Although I have only been to Taiwan twice, I consider myself a friend of Taiwan and enjoy reading your newspaper online.
However, a recent headline in your newspaper ("Bush kills off hopes for G8 climate change plan," June 2, page 1) contributes to a false (and negative) impression about what my country is doing.
We have faults and we have made mistakes in foreign policy, but we are not insensitive to the environment or to global warming. Both the Republicans and the Democrats are committed to reducing greenhouse gases. Most of the non-nuclear clean air technology developed in the last 20 years came from the US.

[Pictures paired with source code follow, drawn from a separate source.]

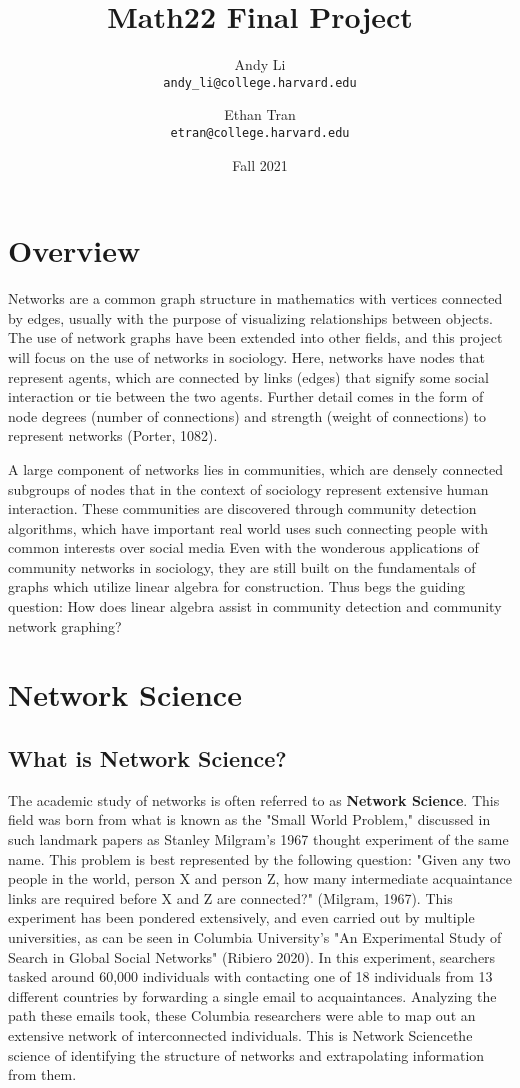 \documentclass{article}
\title{Math22 Final Project}
\date{Fall 2021}
\author{Andy Li\\ \texttt{andy\_li@college.harvard.edu} \and Ethan Tran\\ \texttt{etran@college.harvard.edu}}
\begin{document}
\maketitle

\pagebreak

\tableofcontents

\section{Overview}
Networks are a common graph structure in mathematics with vertices connected by edges, usually with the purpose of visualizing relationships between objects.
The use of network graphs have been extended into other fields, and this project will focus on the use of networks in sociology.
Here, networks have nodes that represent agents, which are connected by links (edges) that signify some social interaction or tie between the two agents.
Further detail comes in the form of node degrees (number of connections) and strength (weight of connections) to represent networks (Porter, 1082). 
 
A large component of networks lies in communities, which are densely connected subgroups of nodes that in the context of sociology represent extensive human interaction.
These communities are discovered through community detection algorithms, which have important real world uses such connecting people with common interests over social media
Even with the wonderous applications of community networks in sociology, they are still built on the fundamentals of graphs which utilize linear algebra for construction. 
Thus begs the guiding question:
How does linear algebra assist in community detection and community network graphing?

\section{Network Science}

\subsection{What is Network Science?}
The academic study of networks is often referred to as \textbf{Network Science}. This field was born from what is known as the "Small World Problem,"
discussed in such landmark papers as Stanley Milgram's 1967 thought experiment of the same name. This problem is best represented by the following question:
"Given any two people in the world, person X and person Z, how many intermediate acquaintance links are required before X and Z are connected?" (Milgram, 1967). This experiment has been
pondered extensively, and even carried out by multiple universities, as can be seen in Columbia University's "An Experimental Study of Search in Global Social Networks" (Ribiero 2020). In this experiment,
searchers tasked around 60,000 individuals with contacting one of 18 individuals from 13 different countries by forwarding a single email to acquaintances. Analyzing the path these emails took,
these Columbia researchers were able to map out an extensive network of interconnected individuals. This is Network Science\textemdash the science of identifying the structure of networks and extrapolating information
from them.
\end{document}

For the most part, the European, Japanese and South Korean automobile industries have simply copied and deployed technology that was developed at the Massachusetts Institute of Technology or Harvard.
US President George W. Bush's latest environmental initiative is an effort to get around old objections in the US Congress to provisions in the (now expiring) Kyoto Protocol so that the G8 countries may adopt standards that will actually be implemented. Bush and Secretary of State Condoleezza Rice should be praised for aggressively pursuing US efforts to limit greenhouse gases and reverse global warming.
Although one would not know it by listening to former US vice president Al Gore, the Kyoto Protocol was rejected during the Clinton administration as it would have forced the closure of critical US industries.
It is very easy for countries that do not have large industries to suggest that such factories be closed, but these are the same countries -- such as France -- that beg for help from the US at the first hint of a threat from their neighbors.
I am proud of what the US is doing for the environment and am confident that the solutions will come largely from US laboratories and industries.